Stored data:
━━━━━━━━━━━━━━━━━━━━━━━━━━━━━━

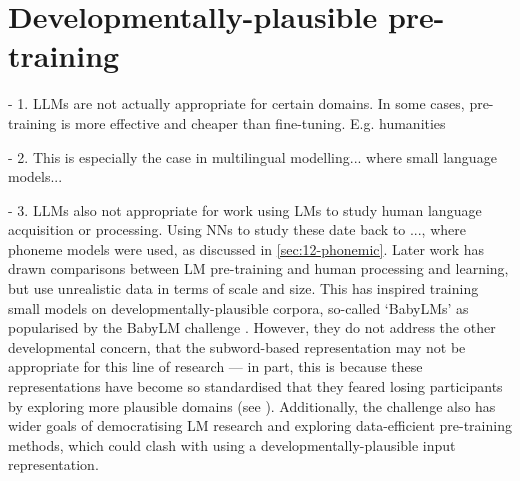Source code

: \section{Developmentally-plausible pre-training}\label{sec:12-plausiblepretraining}


- 1. LLMs are not actually appropriate for certain domains. In some cases, pre-training is more effective and cheaper than fine-tuning. E.g. humanities

- 2. This is especially the case in multilingual modelling... where small language models...

- 3. LLMs also not appropriate for work using LMs to study human language acquisition or processing. Using NNs to study these date back to ..., where phoneme models were used, as discussed in \cref{sec:12-phonemic}. Later work has drawn comparisons between LM pre-training and human processing and learning, but use unrealistic data in terms of scale and size. This has inspired training small models on developmentally-plausible corpora, so-called `BabyLMs' as popularised by the BabyLM challenge \addcites. However, they do not address the other developmental concern, that the subword-based representation may not be appropriate for this line of research --- in part, this is because these representations have become so standardised that they feared losing participants by exploring more plausible domains (see \citet{wilcox2025}). Additionally, the challenge also has wider goals of democratising LM research and exploring data-efficient pre-training methods, which could clash with using a developmentally-plausible input representation.





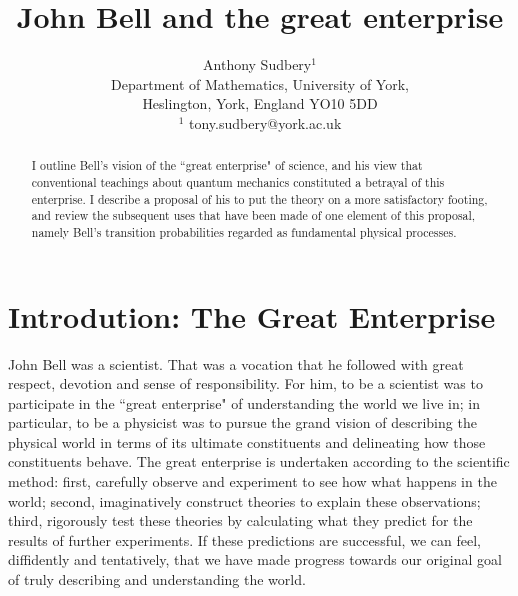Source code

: \documentclass[12pt,a4paper,reqno]{article}
\renewcommand{\(}{\left(}
\renewcommand{\)}{\right)}
\renewcommand{\.}{\centerdot}
\newcommand{\1}{\mathbf{1}}
\newcommand{\<}{\langle}
\renewcommand{\>}{\rangle}
\theoremstyle{definition}
\theoremstyle{remark}
\numberwithin{equation}{section}
\begin{document}
\title{\bf{John Bell and the great enterprise}}

\author{Anthony Sudbery$^1$\\[10pt] \small Department of Mathematics,
University of York, \\[-2pt] \small Heslington, York, England YO10 5DD\\
\small $^1$ tony.sudbery@york.ac.uk}



\date{}

\maketitle

\begin{abstract}

 I outline  Bell's vision of the ``great enterprise" of science, and his view that conventional teachings about quantum mechanics constituted a betrayal of this enterprise. I describe a proposal of his to put the theory on a more satisfactory footing, and review the subsequent uses that have been made of one element of this proposal, namely Bell's transition probabilities regarded as fundamental physical processes.

\end{abstract}

\section{Introdution: The Great Enterprise}

John Bell was a scientist. That was a vocation that he followed with great respect, devotion and sense of responsibility. For him, to be a scientist was to participate in the ``great enterprise" \cite{Bell:piddling} of understanding the world we live in; in particular, to be a physicist was to pursue the grand vision of describing the physical world in terms of its ultimate constituents and delineating how those constituents behave. The great enterprise is undertaken according to the scientific method: first, carefully observe and experiment to see how what happens in the world; second, imaginatively construct theories to explain these observations; third, rigorously test these theories by calculating what they predict for the results of further experiments. If these predictions are successful, we can feel, diffidently and tentatively, that we have made progress towards our original goal of truly describing and understanding the world.
\end{document}
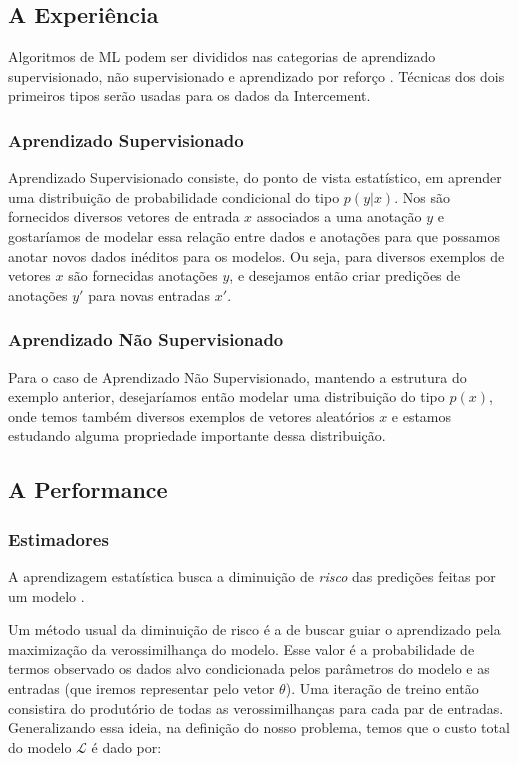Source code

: \subsection{A Experiência}
\label{sec:exp}
Algoritmos de ML podem ser divididos nas categorias de aprendizado supervisionado, não supervisionado e aprendizado por reforço \citep{dlbook}. Técnicas dos dois primeiros tipos serão usadas para os dados da Intercement.


\subsubsection{Aprendizado Supervisionado}
\label{sec:apren} 
Aprendizado Supervisionado consiste, do ponto de vista estatístico, em aprender uma distribuição
de probabilidade condicional do tipo $p(y | x)$. Nos são fornecidos diversos vetores de
entrada $x$ associados a uma anotação $y$ e gostaríamos de modelar essa relação
entre dados e anotações para que possamos anotar novos dados inéditos para os
modelos. Ou seja, para diversos exemplos de vetores
$x$ são fornecidas anotações $y$, e desejamos então criar predições de anotações
$y'$ para novas entradas $x'$.


\subsubsection{Aprendizado Não Supervisionado}

Para o caso de Aprendizado Não Supervisionado, mantendo a estrutura do exemplo
anterior, desejaríamos então modelar uma distribuição do tipo $p(x)$, onde temos
também diversos exemplos de vetores aleatórios $x$ e estamos estudando alguma propriedade importante dessa distribuição.



\subsection{A Performance}
\label{sec:metricas}

\subsubsection{Estimadores}
\label{sec:est}

A aprendizagem estatística busca a diminuição de \textit{risco} das predições feitas por
um modelo \citep{mlprob}.

Um método usual da diminuição de risco é a de buscar guiar o aprendizado pela
maximização da verossimilhança do modelo. Esse valor é a probabilidade de termos
observado os dados alvo condicionada pelos parâmetros do modelo e as entradas
(que iremos representar pelo vetor $\theta$). Uma iteração de
treino então consistira do produtório de todas as verossimilhanças para cada par
de entradas. Generalizando essa ideia, na definição do nosso problema, temos que o custo total do modelo
$\mathcal{L}$ é dado por:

━━━━━━━━━━━━━━━━━━━━━━━━━━━━━━

_What to produce_: Looking at the data above, return every line from the one with "entrada $x$ associados" down to the one with "modelos. Ou seja, para", exactly and inclusively.

_Output of the exercise_:
entrada $x$ associados a uma anotação $y$ e gostaríamos de modelar essa relação
entre dados e anotações para que possamos anotar novos dados inéditos para os
modelos. Ou seja, para diversos exemplos de vetores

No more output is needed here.